Conformational preferences in glycosylamines. implications for the exo-anomeric effect.

作者信息

Batchelor R J, Green D F, Johnston B D, Patrick B O, Pinto B M

机构信息

Department of Chemistry and Biochemistry, Simon Fraser University, Burnaby, BC, Canada.

出版信息

Carbohydr Res. 2001 Feb 15;330(3):421-6. doi: 10.1016/s0008-6215(00)00304-9.

Abstract

The conformational preferences about the C-N bond in N-(4-methoxyphenyl)-2,3,4,6-tetra-O-acetyl-alpha (1) and beta-D-glucopyranosylamine (2), in the solid state and in solution, have been investigated. The crystal structure of the axially substituted alpha anomer (1) indicates a conformational preference about the C-1-N bond in which nN-->sigmaC-O exo-anomeric interactions may be expressed, although this conformational preference is not displayed in solution. The solution conformation relieves steric interactions that result from expression of the exo-anomeric effect in the solid-state conformation. The conformational preference in the equatorially substituted beta anomer (2) both in solution and in the solid state is similar and permits expression of nN-->sigmaC-O exo-anomeric interactions.
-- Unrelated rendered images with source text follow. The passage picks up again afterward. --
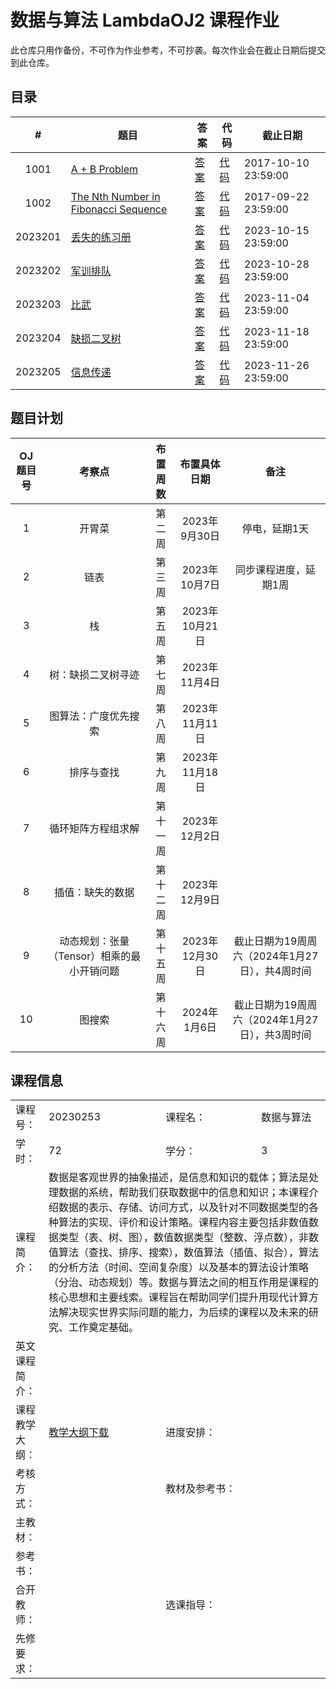 # 数据与算法 LambdaOJ2 课程作业

此仓库只用作备份，不可作为作业参考，不可抄袭。每次作业会在截止日期后提交到此仓库。

## 目录

|    #    | 题目                                                 | 答案                       | 代码                          | 截止日期            |
| :-----: | ---------------------------------------------------- | -------------------------- | ----------------------------- | ------------------- |
|  1001   | [A + B Problem](prob/1001.md)                        | [答案](ans/1001_ans.md)    | [代码](code/1001_code.cpp)    | 2017-10-10 23:59:00 |
|  1002   | [The Nth Number in Fibonacci Sequence](prob/1002.md) | [答案](ans/1002_ans.md)    | [代码](code/1002_code.cpp)    | 2017-09-22 23:59:00 |
| 2023201 | [丢失的练习册](prob/2023201.md)                      | [答案](ans/2023201_ans.md) | [代码](code/2023201_code.cpp) | 2023-10-15 23:59:00 |
| 2023202 | [军训排队](prob/2023202.md)                          | [答案](ans/2023202_ans.md) | [代码](code/2023202_code.cpp) | 2023-10-28 23:59:00 |
| 2023203 | [比武](prob/2023203.md)                              | [答案](ans/2023203_ans.md) | [代码](code/2023203_code.cpp) | 2023-11-04 23:59:00 |
| 2023204 | [缺损二叉树](prob/2023204.md)                        | [答案](ans/2023204_ans.md) | [代码](code/2023204_code.cpp) | 2023-11-18 23:59:00 |
| 2023205 | [信息传递](prob/2023205.md)                          | [答案](ans/2023205_ans.md) | [代码](code/2023205_code.cpp) | 2023-11-26 23:59:00 |

## 题目计划

| OJ题目号 |                   考察点                   | 布置周数 |  布置具体日期  |                      备注                      |
| :------: | :----------------------------------------: | :------: | :------------: | :--------------------------------------------: |
|    1     |                   开胃菜                   |  第二周  | 2023年9月30日  |                 停电，延期1天                  |
|    2     |                    链表                    |  第三周  | 2023年10月7日  |             同步课程进度，延期1周              |
|    3     |                     栈                     |  第五周  | 2023年10月21日 |                                                |
|    4     |             树：缺损二叉树寻迹             |  第七周  | 2023年11月4日  |                                                |
|    5     |            图算法：广度优先搜索            |  第八周  | 2023年11月11日 |                                                |
|    6     |                 排序与查找                 |  第九周  | 2023年11月18日 |                                                |
|    7     |             循环矩阵方程组求解             | 第十一周 | 2023年12月2日  |                                                |
|    8     |              插值：缺失的数据              | 第十二周 | 2023年12月9日  |                                                |
|    9     | 动态规划：张量（Tensor）相乘的最小开销问题 | 第十五周 | 2023年12月30日 | 截止日期为19周周六（2024年1月27日），共4周时间 |
|    10    |                   图搜索                   | 第十六周 |  2024年1月6日  | 截止日期为19周周六（2024年1月27日），共3周时间 |

## 课程信息

<table>
  <tr>
    <td>课程号：</td>
    <td>20230253</td>
    <td>课程名：</td>
    <td>数据与算法</td>
  </tr>
  <tr>
    <td>学时：</td>
    <td>72</td>
    <td>学分：</td>
    <td>3</td>
  </tr>
  <tr>
    <td>课程简介：</td>
    <td colspan="3">数据是客观世界的抽象描述，是信息和知识的载体；算法是处理数据的系统，帮助我们获取数据中的信息和知识；本课程介绍数据的表示、存储、访问方式，以及针对不同数据类型的各种算法的实现、评价和设计策略。课程内容主要包括非数值数据类型（表、树、图），数值数据类型（整数、浮点数），非数值算法（查找、排序、搜索），数值算法（插值、拟合），算法的分析方法（时间、空间复杂度）以及基本的算法设计策略（分治、动态规划）等。数据与算法之间的相互作用是课程的核心思想和主要线索。课程旨在帮助同学们提升用现代计算方法解决现实世界实际问题的能力，为后续的课程以及未来的研究、工作奠定基础。</td>
  <tr>
    <td>英文课程简介：</td>
    <td colspan="3"></td>
  </tr>
  <tr>
    <td>课程教学大纲：</td>
    <td><a href="http://zhjwxk.cic.tsinghua.edu.cn/kc.kcKcb.do?m=down&p_id=20230253">教学大纲下载</a></td>
    <td>进度安排：</td>
    <td></td>
  </tr>
  <tr>
    <td>考核方式：</td>
    <td></td>
    <td>教材及参考书：</td>
    <td></td>
  </tr>
  <tr>
    <td>主教材：</td>
    <td colspan="3"></td>
  </tr>
  <tr>
    <td>参考书：</td>
    <td colspan="3"></td>
  </tr>
  <tr>
    <td>合开教师：</td>
    <td></td>
    <td>选课指导：</td>
    <td></td>
  </tr>
  <tr>
    <td>先修要求：</td>
    <td colspan="3"></td>
  </tr>
</table>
The structural data for 1 and 2 indicate significant differences in O-5-C-1-N-1 bond angles but insignificant differences in each of the O-5-C-1 or C-1-N-1 bond lengths. The J(C-1-H-1 coupling constants in 1 and 2 indicate a greater coupling constant for the alpha anomer that is consistent with a dominant nO-->sigma*C-H orbital interaction in the beta anomer that weakens the C-1-H-1 bond.

摘要

对 N-(4-甲氧基苯基)-2,3,4,6-四-O-乙酰基-α(1)和β-D-吡喃葡萄糖胺(2)中 C-N 键在固态和溶液中的构象偏好进行了研究。轴向取代的α异头物(1)的晶体结构表明了关于 C-1-N 键的构象偏好,其中可能存在 nN→σC-O 外端异头相互作用,尽管这种构象偏好在溶液中未表现出来。溶液构象缓解了固态构象中由于外端异头效应的表现而产生的空间相互作用。在溶液和固态中,赤道取代的β异头物(2)中的构象偏好相似,并且允许 nN→σC-O 外端异头相互作用的表现。1 和 2 的结构数据表明 O-5-C-1-N-1 键角存在显著差异,但 O-5-C-1 或 C-1-N-1 键长中的每一个差异不显著。1 和 2 中的 J(C-1-H-1)耦合常数表明α异头物的耦合常数更大,这与β异头物中占主导的 nO→σ*C-H 轨道相互作用一致,该相互作用削弱了 C-1-H-1 键。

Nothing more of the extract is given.